В Мертовщине был еще человек, возбуждавший мое любопытство, смешанное со страхом: это был сын Марьи Михайловны, Иван Борисыч, человек молодой, но уже несколько лет сошедший с ума. Мать ни за что не хотела стеснить его свободу; он жил в особом флигеле, с приставленным к нему слугою, ходил гулять по полям и лесам и приходил в дом, где жила Марья Михайловна, во всякое время, когда ему было угодно, даже ночью. Я видел его каждый день раза по два и по три, но издали. Один раз, когда мы все сидели в гостиной, вдруг вошел Иван Борисыч, небритый, нечесаный, очень странно одетый; бормоча себе под нос какие-то русские и французские слова, кусая ногти, беспрестанно кланяясь набок, поцеловал он руку у своей матери, взял ломберный стол, поставил его посреди комнаты, раскрыл, достал карты, мелки, щеточки и начал сам с собою играть в карты. Катерина Борисовна тихо сказала моей матери, что игра в карты с самим собою составляет единственное удовольствие ее несчастного брата и что он играет мастерски; в доказательство же своих слов попросила мужа поиграть с ее братом в пикет. Петр Иваныч охотно согласился, прибавя, что он много раз с ним играл, но выиграть никогда не мог. Я осмелился подойти поближе и стал возле Чичагова.

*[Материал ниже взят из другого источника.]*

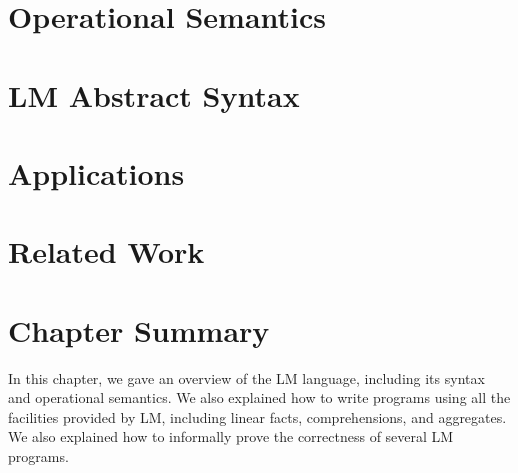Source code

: \section{Operational Semantics}


\section{LM Abstract Syntax}

\section{Applications}


\section{Related Work}\label{section:language:related}

\section{Chapter Summary}

In this chapter, we gave an overview of the LM language, including its syntax
and operational semantics. We also explained how to write programs using all the
facilities provided by LM, including linear facts, comprehensions, and
aggregates. We also explained how to informally prove the correctness of several
LM programs.
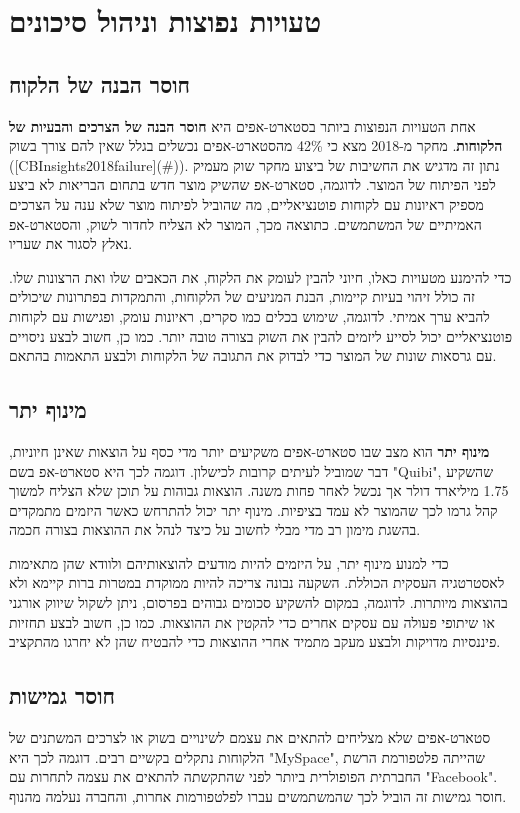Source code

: \chapter{טעויות נפוצות וניהול סיכונים}

\section{חוסר הבנה של הלקוח}
אחת הטעויות הנפוצות ביותר בסטארט-אפים היא \textbf{חוסר הבנה של הצרכים והבעיות של הלקוחות}. מחקר מ-2018 מצא כי 42\% מהסטארט-אפים נכשלים בגלל שאין להם צורך בשוק ([CBInsights2018failure](\#)). נתון זה מדגיש את החשיבות של ביצוע מחקר שוק מעמיק לפני הפיתוח של המוצר. לדוגמה, סטארט-אפ שהשיק מוצר חדש בתחום הבריאות לא ביצע מספיק ראיונות עם לקוחות פוטנציאליים, מה שהוביל לפיתוח מוצר שלא ענה על הצרכים האמיתיים של המשתמשים. כתוצאה מכך, המוצר לא הצליח לחדור לשוק, והסטארט-אפ נאלץ לסגור את שעריו.

כדי להימנע מטעויות כאלו, חיוני להבין לעומק את הלקוח, את הכאבים שלו ואת הרצונות שלו. זה כולל זיהוי בעיות קיימות, הבנת המניעים של הלקוחות, והתמקדות בפתרונות שיכולים להביא ערך אמיתי. לדוגמה, שימוש בכלים כמו סקרים, ראיונות עומק, ופגישות עם לקוחות פוטנציאליים יכול לסייע ליזמים להבין את השוק בצורה טובה יותר. כמו כן, חשוב לבצע ניסויים עם גרסאות שונות של המוצר כדי לבדוק את התגובה של הלקוחות ולבצע התאמות בהתאם.

\section{מינוף יתר}
\textbf{מינוף יתר} הוא מצב שבו סטארט-אפים משקיעים יותר מדי כסף על הוצאות שאינן חיוניות, דבר שמוביל לעיתים קרובות לכישלון. דוגמה לכך היא סטארט-אפ בשם "Quibi", שהשקיע 1.75 מיליארד דולר אך נכשל לאחר פחות משנה. הוצאות גבוהות על תוכן שלא הצליח למשוך קהל גרמו לכך שהמוצר לא עמד בציפיות. מינוף יתר יכול להתרחש כאשר היזמים מתמקדים בהשגת מימון רב מדי מבלי לחשוב על כיצד לנהל את ההוצאות בצורה חכמה.

כדי למנוע מינוף יתר, על היזמים להיות מודעים להוצאותיהם ולוודא שהן מתאימות לאסטרטגיה העסקית הכוללת. השקעה נבונה צריכה להיות ממוקדת במטרות ברות קיימא ולא בהוצאות מיותרות. לדוגמה, במקום להשקיע סכומים גבוהים בפרסום, ניתן לשקול שיווק אורגני או שיתופי פעולה עם עסקים אחרים כדי להקטין את ההוצאות. כמו כן, חשוב לבצע תחזיות פיננסיות מדויקות ולבצע מעקב מתמיד אחרי ההוצאות כדי להבטיח שהן לא יחרגו מהתקציב.

\section{חוסר גמישות}
סטארט-אפים שלא מצליחים להתאים את עצמם לשינויים בשוק או לצרכים המשתנים של הלקוחות נתקלים בקשיים רבים. דוגמה לכך היא "MySpace", שהייתה פלטפורמת הרשת החברתית הפופולרית ביותר לפני שהתקשתה להתאים את עצמה לתחרות עם "Facebook". חוסר גמישות זה הוביל לכך שהמשתמשים עברו לפלטפורמות אחרות, והחברה נעלמה מהנוף.

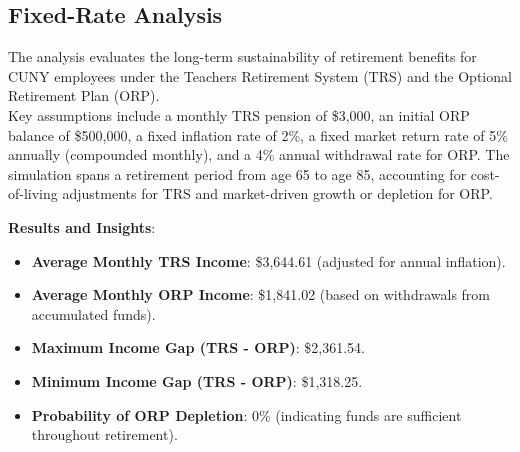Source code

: \documentclass[
  letterpaper,
  DIV=11,
  numbers=noendperiod]{scrartcl}
\newenvironment{Shaded}{\begin{snugshade}}{\end{snugshade}}
\newcommand{\AttributeTok}[1]{\textcolor[rgb]{0.40,0.45,0.13}{#1}}
\newcommand{\CommentTok}[1]{\textcolor[rgb]{0.37,0.37,0.37}{#1}}
\newcommand{\DecValTok}[1]{\textcolor[rgb]{0.68,0.00,0.00}{#1}}
\newcommand{\FunctionTok}[1]{\textcolor[rgb]{0.28,0.35,0.67}{#1}}
\newcommand{\NormalTok}[1]{\textcolor[rgb]{0.00,0.23,0.31}{#1}}
\newcommand{\OtherTok}[1]{\textcolor[rgb]{0.00,0.23,0.31}{#1}}
\newcommand{\SpecialCharTok}[1]{\textcolor[rgb]{0.37,0.37,0.37}{#1}}
\begin{document}
\begin{Shaded}
\end{Shaded}

\subsection{Fixed-Rate Analysis}\label{fixed-rate-analysis}

The analysis evaluates the long-term sustainability of retirement
benefits for CUNY employees under the Teachers Retirement System (TRS)
and the Optional Retirement Plan (ORP).\\
Key assumptions include a monthly TRS pension of \$3,000, an initial ORP
balance of \$500,000, a fixed inflation rate of 2\%, a fixed market
return rate of 5\% annually (compounded monthly), and a 4\% annual
withdrawal rate for ORP. The simulation spans a retirement period from
age 65 to age 85, accounting for cost-of-living adjustments for TRS and
market-driven growth or depletion for ORP.

\textbf{Results and Insights}:

\begin{itemize}
\item
  \textbf{Average Monthly TRS Income}: \$3,644.61 (adjusted for annual
  inflation).
\item
  \textbf{Average Monthly ORP Income}: \$1,841.02 (based on withdrawals
  from accumulated funds).
\item
  \textbf{Maximum Income Gap (TRS - ORP)}: \$2,361.54.
\item
  \textbf{Minimum Income Gap (TRS - ORP)}: \$1,318.25.
\item
  \textbf{Probability of ORP Depletion}: 0\% (indicating funds are
  sufficient throughout retirement).
\end{itemize}
\end{document}
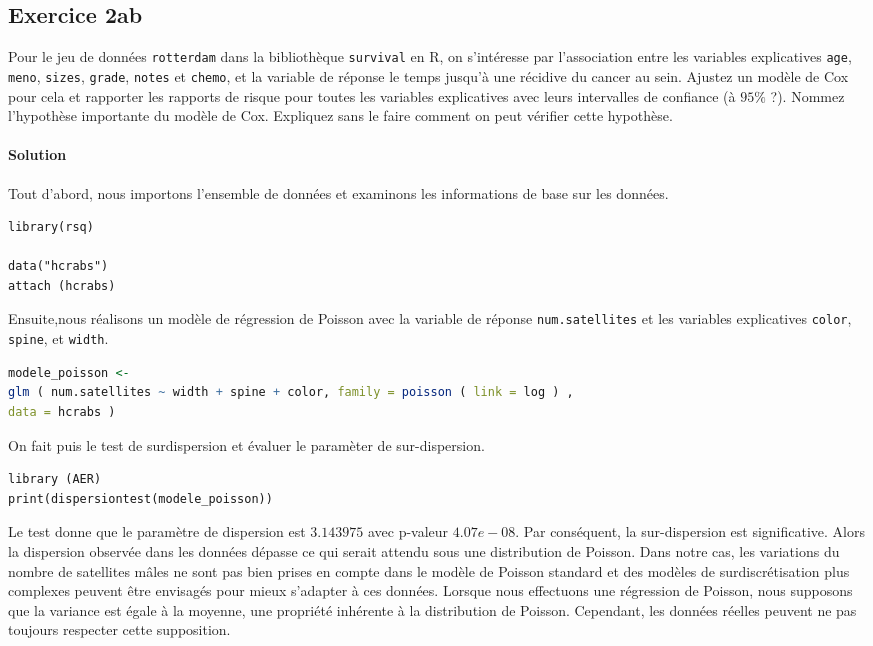 \documentclass[../main.tex]{subfiles}
\begin{document}
\begin{CJK*}{UTF8}{gbsn}
\section*{Exercice 2ab}
Pour le jeu de données 
\texttt{rotterdam} dans la bibliothèque \texttt{survival} en R, 
on s'intéresse par l'association entre les variables explicatives \texttt{age}, \texttt{meno}, 
\texttt{sizes}, \texttt{grade}, \texttt{notes} et \texttt{chemo},
et la variable de réponse le temps jusqu'à une récidive du cancer au sein.
Ajustez un modèle de Cox pour cela et rapporter 
les rapports de risque pour toutes les variables explicatives avec leurs intervalles de confiance (à $95\%$ ?).
Nommez l'hypothèse importante du modèle de Cox. 
Expliquez sans le faire comment on peut vérifier cette hypothèse.

\paragraph{Solution}
Tout d'abord, nous importons l'ensemble de données et examinons les informations de base sur les données.

\begin{lstlisting}
library(rsq)

data("hcrabs")
attach (hcrabs)

\end{lstlisting}

Ensuite,nous réalisons 
un modèle de régression de Poisson avec la variable de réponse \texttt{num.satellites} 
et les variables explicatives \texttt{color}, \texttt{spine}, et \texttt{width}.

\begin{lstlisting}[language=R]
modele_poisson <- 
glm ( num.satellites ~ width + spine + color, family = poisson ( link = log ) ,
data = hcrabs ) 
\end{lstlisting}

On fait puis le test de surdispersion et évaluer le paramèter de sur-dispersion.

\begin{lstlisting}
library (AER)
print(dispersiontest(modele_poisson))
\end{lstlisting}

Le test donne que le paramètre de dispersion est $3.143975$ avec p-valeur $4.07e-08$.
Par conséquent, la sur-dispersion est significative.
Alors la dispersion observée dans les données 
dépasse ce qui serait attendu sous une distribution de Poisson. 
Dans notre cas, les variations du nombre de satellites mâles ne sont pas 
bien prises en compte dans le modèle de Poisson standard et 
des modèles de surdiscrétisation plus complexes peuvent être envisagés pour mieux s'adapter à ces données.
Lorsque nous effectuons une régression de Poisson, nous supposons que la variance est égale à la moyenne, 
une propriété inhérente à la distribution de Poisson. 
Cependant, les données réelles peuvent ne pas toujours respecter cette supposition. 


\end{CJK*}
\end{document}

Иван Борисыч все делал с изумительною скоростью и часто, не дожидаясь розыгрыша игры, вычислив все ходы в уме, писал мелом свой будущий выигрыш или проигрыш. В то же время на лице его появлялись беспрестанные гримасы. Он смеялся каким-то диким смехом, беспрестанно что-то говорил, вставал, кланялся и опять садился. Очевидно было, что он с кем-то мысленно разговаривал, но в то же время это не мешало ему играть с большим вниманием и уменьем. Сыграв несколько королей и сказав: «Нет, братец, вас никогда не обыграешь», Петр Иваныч встал, принес из кабинета несколько медных денег и отдал Ивану Борисычу. Тот был чрезвычайно доволен, подсел к матери и очень долго говорил с ней, то громко, то тихо, то печально, то весело, но всегда почтительно; она слушала с вниманием и участием. Иван Борисыч так бормотал, что нельзя было понять ни одного слова; но его мать все понимала и смотрела на него с необыкновенной нежностью. Наконец она сказала: «Ну, довольно, мой друг Иван Борисович. Я теперь все знаю; подумаю хорошенько о твоем намеренье и дам тебе совет. Ступай с богом в свой флигель». Иван Борисыч сейчас повиновался, с почтеньем поцеловал у нее руку и ушел. Несколько минут все молчали; глаза у старушки были полны слез. Потом она перекрестилась и сказала тихим и торжественным голосом: «Да будет воля господня! Но мать не может привыкнуть видеть свое дитя лишенным разума.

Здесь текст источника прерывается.